27 Ocak 2016 Çarşamba

Merih Yücel - Bir Eğitimci Gözüyle

Eğitim: Doğumdan ölüme kadar, bütün, sosyal, politik, kültürel olguları içinde taşıyan, bireysel bir süreçtir.

Öğretim: Bireyin, ömrü boyunca sürecek eğitimi yanında belli bir amaca yönelmiş bilgilerin, seçilmiş bir okul tarafından düzenli verilerek,  gelişmesini  sağlayan bir diğer süreçtir.



Her ikisi de, iç içe geçmiştir ve ömür boyu devam ederler.

Okuldan yeni mezun olmuş, heyacanlı, bilgi dolu çok genç bir öğretmenken, bildiklerimin hepsini öğrencilerime aktarmak istiyordum. Her şey, deneyimle, zamanla yerine oturdu.

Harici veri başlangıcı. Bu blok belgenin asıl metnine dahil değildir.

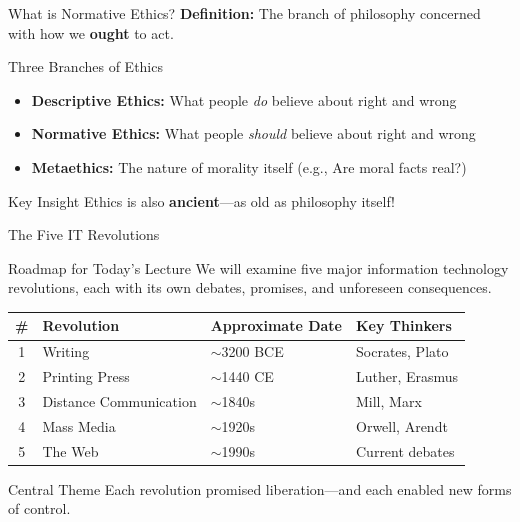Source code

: \documentclass[aspectratio=169]{beamer}
\begin{document}
\begin{frame}{What is Normative Ethics?}
\textbf{Definition:} The branch of philosophy concerned with how we \textbf{ought} to act.

\vspace{0.5em}
\begin{block}{Three Branches of Ethics}
\begin{itemize}
  \item \textbf{Descriptive Ethics:} What people \textit{do} believe about right and wrong
  \item \textbf{Normative Ethics:} What people \textit{should} believe about right and wrong
  \item \textbf{Metaethics:} The nature of morality itself (e.g., Are moral facts real?)
\end{itemize}
\end{block}

\vspace{0.3em}
\begin{alertblock}{Key Insight}
Ethics is also \textbf{ancient}---as old as philosophy itself!
\end{alertblock}

\vspace{0.3em}
\end{frame}

\begin{frame}{The Five IT Revolutions}
\begin{block}{Roadmap for Today's Lecture}
We will examine five major information technology revolutions, each with its own debates, promises, and unforeseen consequences.
\end{block}

\vspace{0.3em}
\begin{table}
\centering
\small
\begin{tabular}{@{}clll@{}}
\toprule
\textbf{\#} & \textbf{Revolution} & \textbf{Approximate Date} & \textbf{Key Thinkers} \\
\midrule
1 & Writing & $\sim$3200 BCE & Socrates, Plato \\
2 & Printing Press & $\sim$1440 CE & Luther, Erasmus \\
3 & Distance Communication & $\sim$1840s & Mill, Marx \\
4 & Mass Media & $\sim$1920s & Orwell, Arendt \\
5 & The Web & $\sim$1990s & Current debates \\
\bottomrule
\end{tabular}
\end{table}

\vspace{0.3em}
\begin{exampleblock}{Central Theme}
Each revolution promised liberation---and each enabled new forms of control.
\end{exampleblock}
\end{frame}
\end{document}
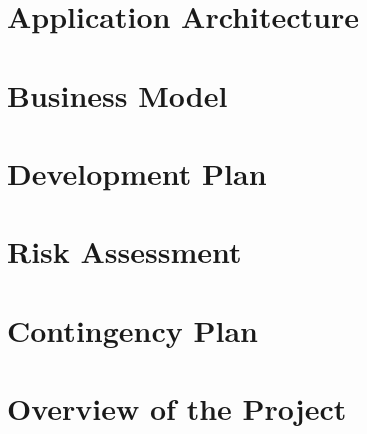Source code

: \documentclass[english,runningheads,a4paper]{llncs}[2018/03/10]
\begin{document}

\section*{Application Architecture}


\section*{Business Model}


\section*{Development Plan}


\section*{Risk Assessment}


\section*{Contingency Plan}


\section*{Overview of the Project}


\printbibliography
\end{document}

Deneyimler artarken, bilgileri de arttırmak,  yeni bilgilerle donanmak bir öğretmenin eğitimi  ve öğretiminin devamıdır. Sınıfta bağırarak, not tehditleriyle otorite kolay kurulur. Öğrenciler sizi sessizce dinler ama  anlattıklarınızı anlayabilirler mi? Hayır. Bir kelimesini bile anlayamazlar. Sınıfta korku imparatorluğu kurarsınız sadece.

Sevgi ve bilgi ve onları öğrenciye aktarma, başarının sırrıdır. Sizi ilgiyle, sessizce dinlerler. Ve, sınıfın en tembel öğrencisi bile, gelip, merak eder, sorular sorar.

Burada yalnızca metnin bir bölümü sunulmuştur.